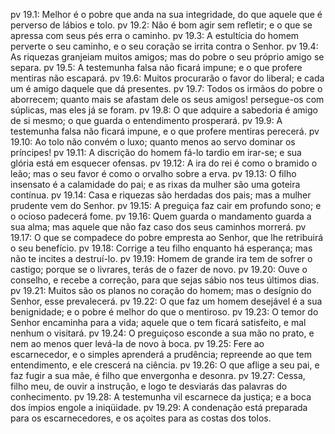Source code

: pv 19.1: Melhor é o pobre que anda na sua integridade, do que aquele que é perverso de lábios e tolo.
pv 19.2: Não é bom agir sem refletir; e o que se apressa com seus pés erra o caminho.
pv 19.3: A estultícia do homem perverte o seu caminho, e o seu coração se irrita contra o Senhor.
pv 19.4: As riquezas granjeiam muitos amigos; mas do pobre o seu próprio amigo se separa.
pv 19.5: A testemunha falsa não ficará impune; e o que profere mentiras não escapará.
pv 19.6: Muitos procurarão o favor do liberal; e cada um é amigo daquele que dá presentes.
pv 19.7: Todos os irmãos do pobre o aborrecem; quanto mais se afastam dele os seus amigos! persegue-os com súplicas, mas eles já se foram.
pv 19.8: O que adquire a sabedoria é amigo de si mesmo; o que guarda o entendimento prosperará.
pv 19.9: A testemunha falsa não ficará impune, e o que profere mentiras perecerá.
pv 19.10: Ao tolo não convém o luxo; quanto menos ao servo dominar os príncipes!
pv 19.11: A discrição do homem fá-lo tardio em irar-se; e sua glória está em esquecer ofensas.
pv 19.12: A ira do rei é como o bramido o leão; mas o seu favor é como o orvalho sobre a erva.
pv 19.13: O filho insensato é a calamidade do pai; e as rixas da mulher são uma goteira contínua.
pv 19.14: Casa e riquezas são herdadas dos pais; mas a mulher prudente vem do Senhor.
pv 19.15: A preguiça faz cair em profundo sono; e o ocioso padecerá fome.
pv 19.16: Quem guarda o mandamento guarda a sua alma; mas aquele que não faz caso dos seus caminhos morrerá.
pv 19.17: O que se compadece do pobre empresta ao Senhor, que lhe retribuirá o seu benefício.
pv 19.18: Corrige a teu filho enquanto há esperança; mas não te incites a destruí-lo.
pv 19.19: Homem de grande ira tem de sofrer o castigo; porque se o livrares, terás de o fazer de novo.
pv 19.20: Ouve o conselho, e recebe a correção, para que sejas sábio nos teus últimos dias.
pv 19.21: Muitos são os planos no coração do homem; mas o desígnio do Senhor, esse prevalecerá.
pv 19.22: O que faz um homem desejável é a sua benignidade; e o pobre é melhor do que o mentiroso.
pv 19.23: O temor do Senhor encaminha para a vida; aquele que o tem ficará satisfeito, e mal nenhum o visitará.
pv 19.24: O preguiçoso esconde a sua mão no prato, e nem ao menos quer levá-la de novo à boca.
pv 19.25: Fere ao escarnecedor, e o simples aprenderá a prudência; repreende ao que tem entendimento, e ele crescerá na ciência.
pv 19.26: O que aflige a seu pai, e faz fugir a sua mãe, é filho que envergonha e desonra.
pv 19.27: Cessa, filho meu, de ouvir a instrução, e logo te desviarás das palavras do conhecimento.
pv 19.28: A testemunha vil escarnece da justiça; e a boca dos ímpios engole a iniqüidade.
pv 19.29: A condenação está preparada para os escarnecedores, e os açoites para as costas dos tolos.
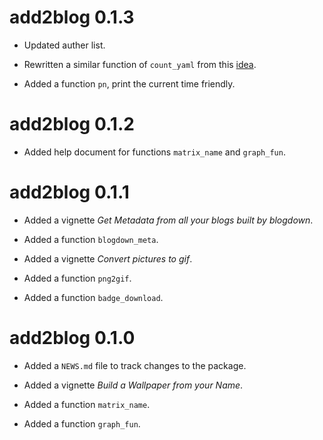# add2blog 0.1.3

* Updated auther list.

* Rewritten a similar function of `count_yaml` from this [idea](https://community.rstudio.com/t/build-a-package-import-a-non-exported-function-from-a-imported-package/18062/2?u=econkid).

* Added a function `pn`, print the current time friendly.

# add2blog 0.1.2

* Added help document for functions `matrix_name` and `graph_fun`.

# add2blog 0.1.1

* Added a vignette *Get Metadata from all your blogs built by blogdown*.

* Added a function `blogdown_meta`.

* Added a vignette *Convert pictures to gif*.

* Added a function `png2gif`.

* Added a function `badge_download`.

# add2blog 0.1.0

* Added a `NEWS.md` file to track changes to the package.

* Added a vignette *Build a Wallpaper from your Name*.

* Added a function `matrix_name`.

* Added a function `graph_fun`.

##############################

== WHAT YOU WILL DO ==
Your task is to copy each line of the material that contains the word "riquezas".

== WRITTEN ANSWER ==
pv 19.4: As riquezas granjeiam muitos amigos; mas do pobre o seu próprio amigo se separa.
pv 19.14: Casa e riquezas são herdadas dos pais; mas a mulher prudente vem do Senhor.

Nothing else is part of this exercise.